## WORK TO BE COMPLETED
Throughout the entries below, report every line where "mathcal" is found.

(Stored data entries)
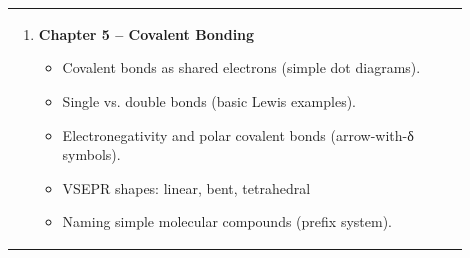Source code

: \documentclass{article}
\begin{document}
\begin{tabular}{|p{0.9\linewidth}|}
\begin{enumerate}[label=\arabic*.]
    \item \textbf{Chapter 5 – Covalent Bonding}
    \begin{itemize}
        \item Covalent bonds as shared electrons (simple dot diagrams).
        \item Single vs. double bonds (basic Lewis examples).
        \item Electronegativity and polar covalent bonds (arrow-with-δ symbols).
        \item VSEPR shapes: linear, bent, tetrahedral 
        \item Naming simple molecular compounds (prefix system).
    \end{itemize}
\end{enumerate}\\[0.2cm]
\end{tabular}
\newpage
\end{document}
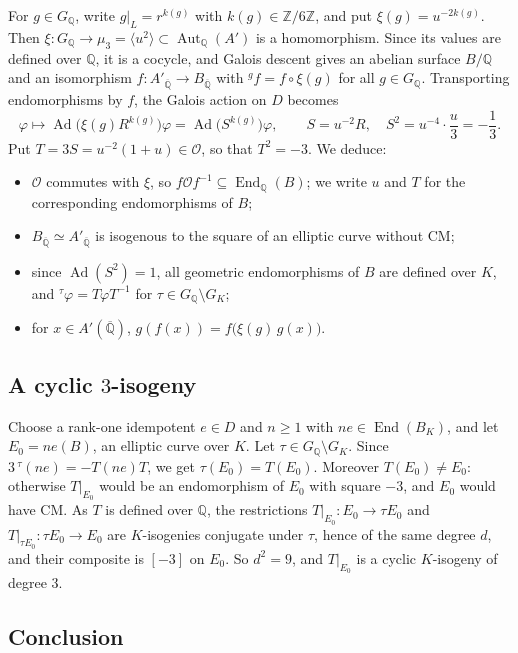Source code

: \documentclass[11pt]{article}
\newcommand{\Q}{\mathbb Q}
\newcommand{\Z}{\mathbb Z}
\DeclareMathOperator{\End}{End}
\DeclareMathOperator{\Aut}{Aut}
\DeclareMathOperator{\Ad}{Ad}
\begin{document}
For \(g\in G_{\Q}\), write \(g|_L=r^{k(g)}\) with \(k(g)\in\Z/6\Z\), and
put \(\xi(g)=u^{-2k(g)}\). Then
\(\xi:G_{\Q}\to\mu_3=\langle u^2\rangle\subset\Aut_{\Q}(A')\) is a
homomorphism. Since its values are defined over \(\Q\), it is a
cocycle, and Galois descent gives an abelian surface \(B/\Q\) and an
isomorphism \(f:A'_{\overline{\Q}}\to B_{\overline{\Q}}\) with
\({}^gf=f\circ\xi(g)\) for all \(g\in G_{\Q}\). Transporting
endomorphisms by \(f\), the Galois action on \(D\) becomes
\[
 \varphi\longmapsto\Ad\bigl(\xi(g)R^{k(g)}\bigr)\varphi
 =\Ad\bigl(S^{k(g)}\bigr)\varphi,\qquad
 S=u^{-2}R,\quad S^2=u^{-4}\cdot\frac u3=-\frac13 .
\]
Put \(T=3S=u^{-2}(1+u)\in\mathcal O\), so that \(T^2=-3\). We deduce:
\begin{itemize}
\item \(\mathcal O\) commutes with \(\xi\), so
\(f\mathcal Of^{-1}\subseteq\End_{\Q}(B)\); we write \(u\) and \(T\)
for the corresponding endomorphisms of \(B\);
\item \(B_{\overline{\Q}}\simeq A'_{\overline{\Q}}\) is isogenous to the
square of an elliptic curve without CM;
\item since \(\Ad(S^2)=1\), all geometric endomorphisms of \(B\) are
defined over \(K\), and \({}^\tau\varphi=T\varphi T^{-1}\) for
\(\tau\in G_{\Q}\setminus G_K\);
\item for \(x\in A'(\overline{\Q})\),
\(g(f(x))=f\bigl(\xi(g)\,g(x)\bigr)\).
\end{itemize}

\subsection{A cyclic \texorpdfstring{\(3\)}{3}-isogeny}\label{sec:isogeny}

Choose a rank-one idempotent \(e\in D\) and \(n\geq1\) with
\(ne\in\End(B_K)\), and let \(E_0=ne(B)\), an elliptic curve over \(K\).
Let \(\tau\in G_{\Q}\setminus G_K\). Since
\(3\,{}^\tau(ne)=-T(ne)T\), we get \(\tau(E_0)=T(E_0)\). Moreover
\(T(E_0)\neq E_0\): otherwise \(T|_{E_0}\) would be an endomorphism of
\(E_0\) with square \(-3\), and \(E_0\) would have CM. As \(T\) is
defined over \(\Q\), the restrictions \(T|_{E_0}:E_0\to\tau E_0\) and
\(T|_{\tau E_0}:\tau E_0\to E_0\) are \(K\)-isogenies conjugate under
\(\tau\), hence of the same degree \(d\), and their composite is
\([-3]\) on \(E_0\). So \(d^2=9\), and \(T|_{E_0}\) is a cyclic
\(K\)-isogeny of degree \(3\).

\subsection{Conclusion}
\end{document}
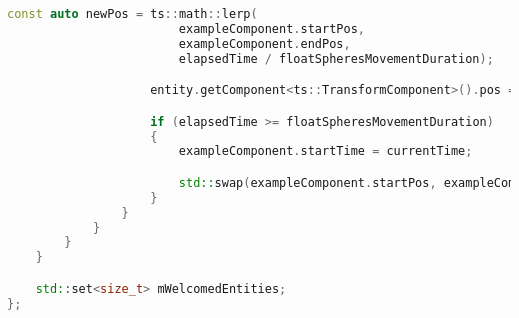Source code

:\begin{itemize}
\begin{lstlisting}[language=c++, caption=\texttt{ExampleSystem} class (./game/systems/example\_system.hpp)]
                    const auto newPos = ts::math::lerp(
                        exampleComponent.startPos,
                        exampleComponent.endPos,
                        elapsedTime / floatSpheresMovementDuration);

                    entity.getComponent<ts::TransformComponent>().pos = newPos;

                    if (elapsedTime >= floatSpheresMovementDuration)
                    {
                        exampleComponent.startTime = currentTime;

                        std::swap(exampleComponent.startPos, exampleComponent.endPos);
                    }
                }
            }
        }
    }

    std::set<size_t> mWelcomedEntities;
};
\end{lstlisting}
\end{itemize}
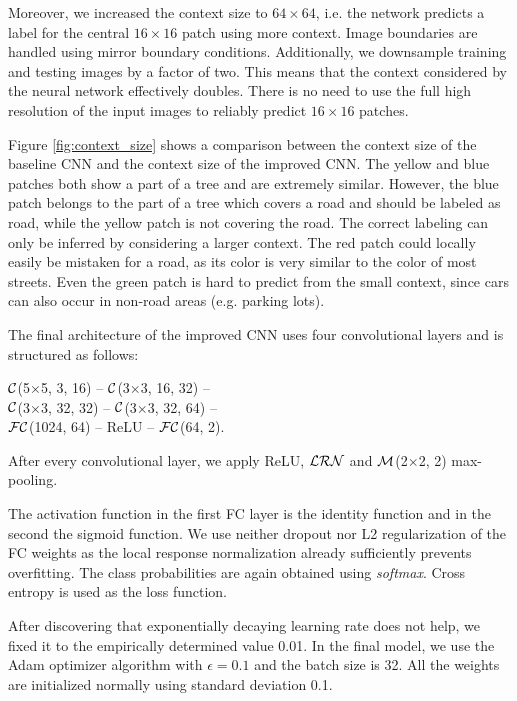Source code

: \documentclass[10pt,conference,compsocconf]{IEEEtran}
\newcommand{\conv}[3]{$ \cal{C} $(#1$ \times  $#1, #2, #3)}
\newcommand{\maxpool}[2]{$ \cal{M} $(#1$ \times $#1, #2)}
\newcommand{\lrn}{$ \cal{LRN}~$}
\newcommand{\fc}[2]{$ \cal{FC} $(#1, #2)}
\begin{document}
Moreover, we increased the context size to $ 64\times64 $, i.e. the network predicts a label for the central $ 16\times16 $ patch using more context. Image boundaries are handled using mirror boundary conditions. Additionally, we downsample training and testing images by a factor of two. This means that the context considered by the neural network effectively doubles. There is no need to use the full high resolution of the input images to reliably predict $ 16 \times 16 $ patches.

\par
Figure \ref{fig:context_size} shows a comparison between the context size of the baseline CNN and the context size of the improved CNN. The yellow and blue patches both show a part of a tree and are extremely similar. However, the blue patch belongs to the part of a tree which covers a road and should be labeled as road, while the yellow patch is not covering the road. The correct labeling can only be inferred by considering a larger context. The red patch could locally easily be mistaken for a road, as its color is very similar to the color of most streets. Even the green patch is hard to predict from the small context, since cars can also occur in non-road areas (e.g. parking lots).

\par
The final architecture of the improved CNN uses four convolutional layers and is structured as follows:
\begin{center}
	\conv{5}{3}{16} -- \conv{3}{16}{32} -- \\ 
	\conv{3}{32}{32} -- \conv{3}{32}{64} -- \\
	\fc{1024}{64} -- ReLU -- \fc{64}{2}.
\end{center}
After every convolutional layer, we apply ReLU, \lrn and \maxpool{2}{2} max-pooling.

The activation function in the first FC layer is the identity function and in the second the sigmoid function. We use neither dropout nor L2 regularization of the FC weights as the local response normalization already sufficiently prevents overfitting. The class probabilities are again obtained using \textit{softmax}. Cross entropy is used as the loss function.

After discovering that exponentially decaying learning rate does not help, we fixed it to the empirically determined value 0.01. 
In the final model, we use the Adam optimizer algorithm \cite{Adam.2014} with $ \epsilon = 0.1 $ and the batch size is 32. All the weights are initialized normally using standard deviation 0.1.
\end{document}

## TASK RESPONSE
Put \(T=3S=u^{-2}(1+u)\in\mathcal O\), so that \(T^2=-3\). We deduce:
\item \(\mathcal O\) commutes with \(\xi\), so
\(f\mathcal Of^{-1}\subseteq\End_{\Q}(B)\); we write \(u\) and \(T\)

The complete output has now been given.